Source texts of formatted documents:
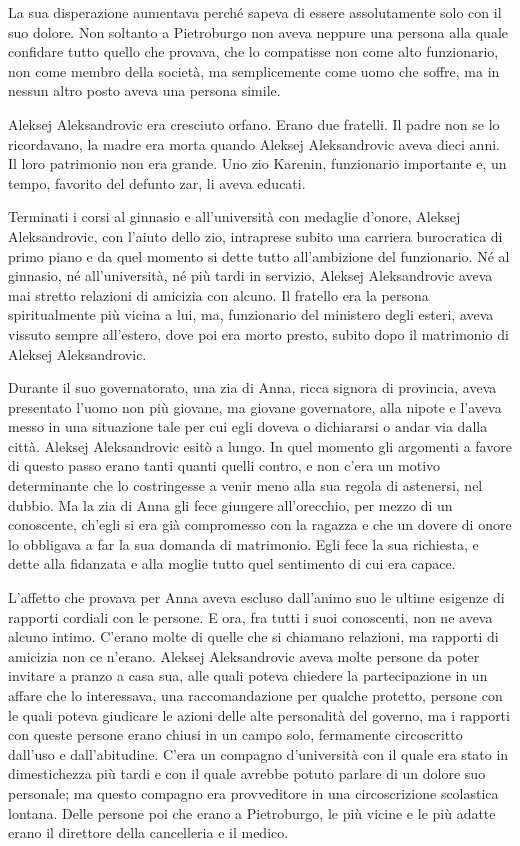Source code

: La sua disperazione aumentava perché sapeva di essere assolutamente solo con il suo dolore. Non soltanto a Pietroburgo non aveva neppure una persona alla quale confidare tutto quello che provava, che lo compatisse non come alto funzionario, non come membro della società, ma semplicemente come uomo che soffre, ma in nessun altro posto aveva una persona simile. 

Aleksej Aleksandrovic era cresciuto orfano. Erano due fratelli. Il padre non se lo ricordavano, la madre era morta quando Aleksej Aleksandrovic aveva dieci anni. Il loro patrimonio non era grande. Uno zio Karenin, funzionario importante e, un tempo, favorito del defunto zar, li aveva educati. 

Terminati i corsi al ginnasio e all'università con medaglie d'onore, Aleksej Aleksandrovic, con l'aiuto dello zio, intraprese subito una carriera burocratica di primo piano e da quel momento si dette tutto all'ambizione del funzionario. Né al ginnasio, né all'università, né più tardi in servizio, Aleksej Aleksandrovic aveva mai stretto relazioni di amicizia con alcuno. Il fratello era la persona spiritualmente più vicina a lui, ma, funzionario del ministero degli esteri, aveva vissuto sempre all'estero, dove poi era morto presto, subito dopo il matrimonio di Aleksej Aleksandrovic. 

Durante il suo governatorato, una zia di Anna, ricca signora di provincia, aveva presentato l'uomo non più giovane, ma giovane governatore, alla nipote e l'aveva messo in una situazione tale per cui egli doveva o dichiararsi o andar via dalla città. Aleksej Aleksandrovic esitò a lungo. In quel momento gli argomenti a favore di questo passo erano tanti quanti quelli contro, e non c'era un motivo determinante che lo costringesse a venir meno alla sua regola di astenersi, nel dubbio. Ma la zia di Anna gli fece giungere all'orecchio, per mezzo di un conoscente, ch'egli si era già compromesso con la ragazza e che un dovere di onore lo obbligava a far la sua domanda di matrimonio. Egli fece la sua richiesta, e dette alla fidanzata e alla moglie tutto quel sentimento di cui era capace. 

L'affetto che provava per Anna aveva escluso dall'animo suo le ultime esigenze di rapporti cordiali con le persone. E ora, fra tutti i suoi conoscenti, non ne aveva alcuno intimo. C'erano molte di quelle che si chiamano relazioni, ma rapporti di amicizia non ce n'erano. Aleksej Aleksandrovic aveva molte persone da poter invitare a pranzo a casa sua, alle quali poteva chiedere la partecipazione in un affare che lo interessava, una raccomandazione per qualche protetto, persone con le quali poteva giudicare le azioni delle alte personalità del governo, ma i rapporti con queste persone erano chiusi in un campo solo, fermamente circoscritto dall'uso e dall'abitudine. C'era un compagno d'università con il quale era stato in dimestichezza più tardi e con il quale avrebbe potuto parlare di un dolore suo personale; ma questo compagno era provveditore in una circoscrizione scolastica lontana. Delle persone poi che erano a Pietroburgo, le più vicine e le più adatte erano il direttore della cancelleria e il medico. 

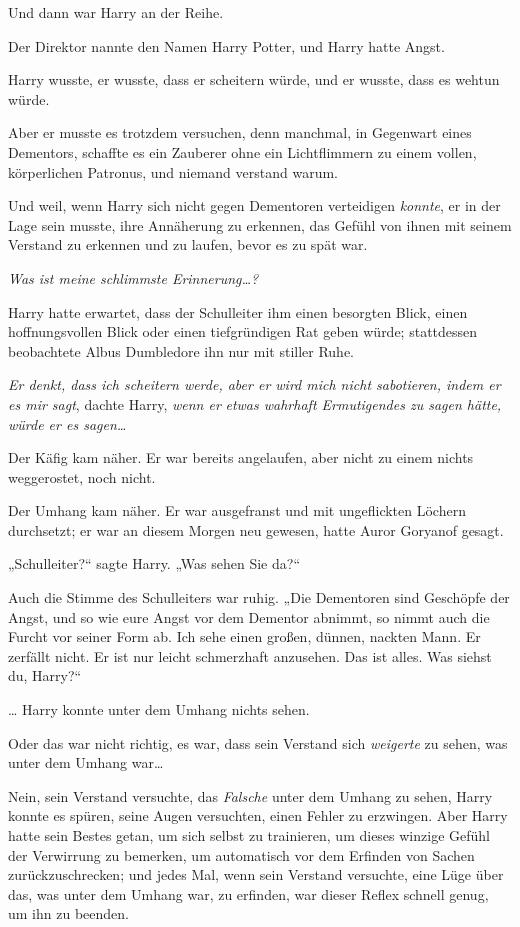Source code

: {Und dann war Harry an der Reihe.

Der Direktor nannte den Namen Harry Potter, und Harry hatte Angst.

Harry wusste, er wusste, dass er scheitern würde, und er wusste, dass es wehtun würde.

Aber er musste es trotzdem versuchen, denn manchmal, in Gegenwart eines Dementors, schaffte es ein Zauberer ohne ein Lichtflimmern zu einem vollen, körperlichen Patronus, und niemand verstand warum.

Und weil, wenn Harry sich nicht gegen Dementoren verteidigen \emph{konnte}, er in der Lage sein musste, ihre Annäherung zu erkennen, das Gefühl von ihnen mit seinem Verstand zu erkennen und zu laufen, bevor es zu spät war.

\emph{Was ist meine schlimmste Erinnerung…?}

Harry hatte erwartet, dass der Schulleiter ihm einen besorgten Blick, einen hoffnungsvollen Blick oder einen tiefgründigen Rat geben würde; stattdessen beobachtete Albus Dumbledore ihn nur mit stiller Ruhe.

\emph{Er denkt, dass ich scheitern werde, aber er wird mich nicht sabotieren, indem er es mir sagt}, dachte Harry, \emph{wenn er} \emph{etwas wahrhaft Ermutigendes zu sagen hätte, würde er es sagen…}

Der Käfig kam näher. Er war bereits angelaufen, aber nicht zu einem nichts weggerostet, noch nicht.

Der Umhang kam näher. Er war ausgefranst und mit ungeflickten Löchern durchsetzt; er war an diesem Morgen neu gewesen, hatte Auror Goryanof gesagt.

„Schulleiter?“ sagte Harry. „Was sehen Sie da?“

Auch die Stimme des Schulleiters war ruhig. „Die Dementoren sind Geschöpfe der Angst, und so wie eure Angst vor dem Dementor abnimmt, so nimmt auch die Furcht vor seiner Form ab. Ich sehe einen großen, dünnen, nackten Mann. Er zerfällt nicht. Er ist nur leicht schmerzhaft anzusehen. Das ist alles. Was siehst du, Harry?“

… Harry konnte unter dem Umhang nichts sehen.

Oder das war nicht richtig, es war, dass sein Verstand sich \emph{weigerte} zu sehen, was unter dem Umhang war…

Nein, sein Verstand versuchte, das \emph{Falsche} unter dem Umhang zu sehen, Harry konnte es spüren, seine Augen versuchten, einen Fehler zu erzwingen. Aber Harry hatte sein Bestes getan, um sich selbst zu trainieren, um dieses winzige Gefühl der Verwirrung zu bemerken, um automatisch vor dem Erfinden von Sachen zurückzuschrecken; und jedes Mal, wenn sein Verstand versuchte, eine Lüge über das, was unter dem Umhang war, zu erfinden, war dieser Reflex schnell genug, um ihn zu beenden.

}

(PROBLEM REQUIREMENTS): When a line of the records includes "Angst", that line belongs in the answer.

(TASK RESPONSE):
Der Direktor nannte den Namen Harry Potter, und Harry hatte Angst.
Auch die Stimme des Schulleiters war ruhig. „Die Dementoren sind Geschöpfe der Angst, und so wie eure Angst vor dem Dementor abnimmt, so nimmt auch die Furcht vor seiner Form ab. Ich sehe einen großen, dünnen, nackten Mann. Er zerfällt nicht. Er ist nur leicht schmerzhaft anzusehen. Das ist alles. Was siehst du, Harry?“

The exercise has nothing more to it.